Chief Justice of the Supreme Court of Texas
- In office November 29, 1982 – January 4, 1985
- Preceded by: Joe R. Greenhill
- Succeeded by: John Hill

Justice of the Supreme Court of Texas
- In office January 4, 1965 – November 29, 1982
- Preceded by: Frank P. Culver Jr.
- Succeeded by: Ted Z. Robertson

4th Court of Civil Appeals, Justice
- In office September 12, 1951 – 1964

94th District Court, District Judge
- In office December 16, 1946 – 1951

Personal details
- Born: Andrew Jackson Pope Jr. April 18, 1913 Abilene, Texas, U.S.
- Died: February 25, 2017 (aged 103) Austin, Texas, U.S.
- Resting place: Texas State Cemetery
- Party: Democratic
- Spouse: Allene Nichols ​ ​(m. 1938; died 2004)​
- Children: 2
- Alma mater: Abilene Christian University (BA) University of Texas at Austin (LLB)
- Profession: Lawyer

Military service
- Allegiance: United States
- Branch/service: United States Navy United States Naval Reserve
- Years of service: 1944–1946
- Battles/wars: World War II

= Jack Pope =

American judge (1913–2017)

Andrew Jackson Pope Jr., known as Jack Pope (April 18, 1913 - February 25, 2017), was an American judge, attorney, author and legal scholar who served as chief justice of the Supreme Court of Texas.
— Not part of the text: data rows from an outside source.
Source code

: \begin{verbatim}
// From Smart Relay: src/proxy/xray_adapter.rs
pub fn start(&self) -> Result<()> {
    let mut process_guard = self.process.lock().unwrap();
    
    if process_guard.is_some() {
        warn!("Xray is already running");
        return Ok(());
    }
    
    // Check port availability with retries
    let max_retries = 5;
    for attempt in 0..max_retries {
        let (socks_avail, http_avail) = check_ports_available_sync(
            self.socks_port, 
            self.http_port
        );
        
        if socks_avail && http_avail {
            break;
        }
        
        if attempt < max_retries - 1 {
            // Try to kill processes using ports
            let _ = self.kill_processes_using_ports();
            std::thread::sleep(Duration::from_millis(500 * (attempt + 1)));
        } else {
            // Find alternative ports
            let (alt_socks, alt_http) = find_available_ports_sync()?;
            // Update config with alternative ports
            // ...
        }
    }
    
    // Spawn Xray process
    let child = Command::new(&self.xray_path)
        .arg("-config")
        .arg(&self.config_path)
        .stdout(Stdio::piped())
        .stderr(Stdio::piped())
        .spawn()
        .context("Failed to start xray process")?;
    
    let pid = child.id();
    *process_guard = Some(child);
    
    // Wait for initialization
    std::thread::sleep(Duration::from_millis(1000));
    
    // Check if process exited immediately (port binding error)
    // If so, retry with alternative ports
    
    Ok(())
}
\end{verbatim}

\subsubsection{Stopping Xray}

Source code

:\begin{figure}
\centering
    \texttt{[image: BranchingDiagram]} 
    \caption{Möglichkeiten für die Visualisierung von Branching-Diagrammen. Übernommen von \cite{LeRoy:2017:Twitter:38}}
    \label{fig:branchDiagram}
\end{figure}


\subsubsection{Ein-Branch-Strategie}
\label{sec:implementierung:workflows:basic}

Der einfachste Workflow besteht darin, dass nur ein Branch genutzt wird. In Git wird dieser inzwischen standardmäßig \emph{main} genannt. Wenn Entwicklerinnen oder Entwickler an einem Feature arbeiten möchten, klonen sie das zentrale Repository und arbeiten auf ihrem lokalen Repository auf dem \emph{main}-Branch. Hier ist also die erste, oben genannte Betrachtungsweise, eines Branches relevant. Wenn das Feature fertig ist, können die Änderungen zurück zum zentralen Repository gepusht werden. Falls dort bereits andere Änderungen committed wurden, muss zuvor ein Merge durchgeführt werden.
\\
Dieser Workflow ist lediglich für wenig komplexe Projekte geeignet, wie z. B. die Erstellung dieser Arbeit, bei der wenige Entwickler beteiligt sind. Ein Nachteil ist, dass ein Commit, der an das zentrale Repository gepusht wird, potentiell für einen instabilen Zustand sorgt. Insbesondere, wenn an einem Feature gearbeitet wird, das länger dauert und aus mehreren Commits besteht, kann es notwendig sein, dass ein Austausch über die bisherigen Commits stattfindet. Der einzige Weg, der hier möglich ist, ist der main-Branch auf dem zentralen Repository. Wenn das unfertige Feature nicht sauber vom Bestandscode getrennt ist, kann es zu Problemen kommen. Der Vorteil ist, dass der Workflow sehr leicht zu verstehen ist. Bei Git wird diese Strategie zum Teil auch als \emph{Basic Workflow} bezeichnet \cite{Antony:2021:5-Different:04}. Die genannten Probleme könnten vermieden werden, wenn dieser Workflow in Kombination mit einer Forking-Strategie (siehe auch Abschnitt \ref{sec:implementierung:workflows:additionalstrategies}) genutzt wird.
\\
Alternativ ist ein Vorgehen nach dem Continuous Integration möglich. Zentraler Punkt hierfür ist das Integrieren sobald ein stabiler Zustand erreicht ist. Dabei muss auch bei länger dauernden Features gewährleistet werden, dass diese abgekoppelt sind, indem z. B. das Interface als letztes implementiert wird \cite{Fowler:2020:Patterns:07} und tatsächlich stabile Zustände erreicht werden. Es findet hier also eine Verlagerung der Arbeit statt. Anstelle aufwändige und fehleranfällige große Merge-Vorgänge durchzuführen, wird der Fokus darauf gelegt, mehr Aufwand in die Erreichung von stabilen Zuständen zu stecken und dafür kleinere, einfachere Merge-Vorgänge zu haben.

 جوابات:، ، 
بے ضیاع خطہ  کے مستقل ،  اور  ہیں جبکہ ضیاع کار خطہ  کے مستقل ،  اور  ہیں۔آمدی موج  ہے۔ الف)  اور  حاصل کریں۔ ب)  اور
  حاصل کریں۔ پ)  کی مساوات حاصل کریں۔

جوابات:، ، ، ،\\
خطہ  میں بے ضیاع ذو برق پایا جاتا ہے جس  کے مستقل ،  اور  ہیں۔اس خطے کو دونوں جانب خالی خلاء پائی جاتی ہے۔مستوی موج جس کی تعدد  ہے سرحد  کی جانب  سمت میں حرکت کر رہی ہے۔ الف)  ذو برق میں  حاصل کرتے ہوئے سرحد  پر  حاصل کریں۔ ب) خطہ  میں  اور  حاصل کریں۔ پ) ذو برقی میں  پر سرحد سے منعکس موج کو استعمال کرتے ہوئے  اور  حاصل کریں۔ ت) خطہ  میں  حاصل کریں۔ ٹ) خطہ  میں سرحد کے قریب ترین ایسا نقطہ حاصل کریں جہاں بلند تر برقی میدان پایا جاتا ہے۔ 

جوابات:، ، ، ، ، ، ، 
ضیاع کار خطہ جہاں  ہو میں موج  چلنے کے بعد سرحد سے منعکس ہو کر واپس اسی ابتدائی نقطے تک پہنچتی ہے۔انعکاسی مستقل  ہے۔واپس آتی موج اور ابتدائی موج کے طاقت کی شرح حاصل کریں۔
Pope previously held the record for the longest sitting justice in Texas Supreme Court history before current Chief Justice Nathan Hecht surpassed him. Altogether, Pope served on the bench for 38 years, including the District Court, Court of Appeals, and Supreme Court. At the time of his 100th birthday, he was the oldest living former Chief Justice of any supreme court in the United States, as well as the longest living chief justice of any supreme court of any state in United States history.

== Early life ==
Pope was born in Abilene, Texas to Dr. Andrew Jackson Pope Sr., a physician, and Ruth Adelia Taylor, a native of Nebraska. He is a descendant of Andrew Jackson Berry, who fought at the Battle of San Jacinto in the Texas Revolution. After completing high school in Abilene in 1930, he earned a Bachelor of Arts degree from Abilene Christian College (now Abilene Christian University) in 1934, where he had served as Students' Association President. Pope then served as a student editor of the Texas Law Review at the University of Texas School of Law, graduating with a Bachelor of Laws degree and in 1937 was licensed by the bar. In 1938, he married Allene Nichols, an elementary school teacher and graduate of the University of Texas whom he met while attending law school; the couple had two sons.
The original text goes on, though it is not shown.